Donne che comandano troppo
Madri, figlie, mogli, sorelle. Donne di mafia che hanno fatto della propria femminilità un’arma, donne d’onore abili e spietate, capaci di sostituirsi all’uomo carcerato nella gestione degli affari di famiglia.
Per molto tempo il ruolo della donna nelle organizzazioni mafiose non é stato trattato con la giusta attenzione: le donne, almeno fino all’entrata in vigore della legge Rognoni-La Torre che prevede la confisca dei beni ai mafiosi, ai lori familiari e affini, apparivano solo come utili prestanome. La legge e la Magistratura spesso non ritenevano le donne complici di reati di stampo mafioso e la massima pena che veniva inflitta loro era quella di favoreggiamento. Un importante caso fu quello di Francesca Citarda, moglie di Giovanni Bontade, uomo di Cosa Nostra, alla quale non vennero sequestrati i beni che alimentavano il patrimonio del marito, in quanto i giudici del Tribunale di Palermo, non ritenevano che una donna fosse capace di possedere un ruolo decisionale di autodeterminazione all’interno dell’organizzazione mafiosa. Con il tempo, gli arresti e le testimonianze, però sta emergendo il vero profilo delle donne all’interno del sistema mafioso; non solo prestanome e mogli silenziose, utili alla trasmissione di disvalori all’interno del nucleo familiare, ma vere e proprie collaboratrici spesso ai vertici dell’organizzazione, capaci di gestire gli affari in sostituzione –ma non solo- dei mariti carcerati.

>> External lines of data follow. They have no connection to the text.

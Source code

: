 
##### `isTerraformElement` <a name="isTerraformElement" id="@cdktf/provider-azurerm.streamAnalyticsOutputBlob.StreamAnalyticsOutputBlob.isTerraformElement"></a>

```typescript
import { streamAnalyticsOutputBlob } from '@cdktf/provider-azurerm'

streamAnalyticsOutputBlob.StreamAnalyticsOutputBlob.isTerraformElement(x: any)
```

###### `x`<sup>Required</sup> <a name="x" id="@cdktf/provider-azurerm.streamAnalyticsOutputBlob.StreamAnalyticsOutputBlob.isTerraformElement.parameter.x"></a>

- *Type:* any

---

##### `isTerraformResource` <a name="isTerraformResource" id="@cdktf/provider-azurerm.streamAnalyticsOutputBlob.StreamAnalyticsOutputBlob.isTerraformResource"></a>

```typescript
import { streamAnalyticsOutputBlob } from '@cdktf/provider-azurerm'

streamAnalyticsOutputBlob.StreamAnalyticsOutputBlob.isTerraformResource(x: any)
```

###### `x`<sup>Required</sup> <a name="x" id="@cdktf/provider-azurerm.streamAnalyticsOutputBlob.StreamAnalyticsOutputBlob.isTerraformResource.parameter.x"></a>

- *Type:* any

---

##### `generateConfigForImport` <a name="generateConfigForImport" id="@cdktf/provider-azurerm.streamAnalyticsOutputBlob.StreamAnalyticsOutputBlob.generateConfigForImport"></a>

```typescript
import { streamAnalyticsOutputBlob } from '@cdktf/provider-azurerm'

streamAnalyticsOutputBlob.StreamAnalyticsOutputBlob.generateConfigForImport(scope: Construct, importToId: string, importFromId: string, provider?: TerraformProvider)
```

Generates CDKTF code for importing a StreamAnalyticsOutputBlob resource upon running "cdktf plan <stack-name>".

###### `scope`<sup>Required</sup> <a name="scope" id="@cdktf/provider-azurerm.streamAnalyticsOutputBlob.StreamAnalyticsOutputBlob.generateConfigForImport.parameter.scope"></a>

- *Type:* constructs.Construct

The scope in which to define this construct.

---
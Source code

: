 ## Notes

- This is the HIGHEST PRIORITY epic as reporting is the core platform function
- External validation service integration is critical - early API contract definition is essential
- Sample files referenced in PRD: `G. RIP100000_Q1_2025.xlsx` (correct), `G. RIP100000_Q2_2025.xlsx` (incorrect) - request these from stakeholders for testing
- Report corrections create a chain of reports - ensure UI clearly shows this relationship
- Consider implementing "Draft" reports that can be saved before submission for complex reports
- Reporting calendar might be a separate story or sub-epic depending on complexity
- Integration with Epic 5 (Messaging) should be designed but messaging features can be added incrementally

Ultimo è il caso che ha portato all’arresto di Agata “Tina” Balsamo, moglie di Orazio Privitera boss della cosca dei “Cappello-Carateddi” che sembra avere il pieno controllo della Piana di Catania e dei quartieri Pigno e Librino. Tina, successivamente all’arresto del marito, detenuto al 41 bis, ha assunto la reggenza della cosca; é lei a tenere in contatto il marito con l’esterno, ad avere la piena gestione degli affari, ad imporre i pagamenti di somme a titolo estorsivo che permettono di alimentare la cassa comune, utilizzata anche per sostenere le spese legali degli associati e “finanziare” la detenzione di Privitera. Ed é sempre lei che si occupa dello sfruttamento dei terreni agricoli e del conseguimento fraudolento di erogazioni pubbliche a fondo perduto da parte dell’Agenzia per le erogazioni in agricoltura (Agea). Un esempio di donna di mafia “emancipata”, la “quota rosa” della criminalità organizzata, un caso che richiama l’attenzione, che non permette di abbassare la guardia ai primi arresti e ai primi successi, perché la mafia continua ad avere madri feconde.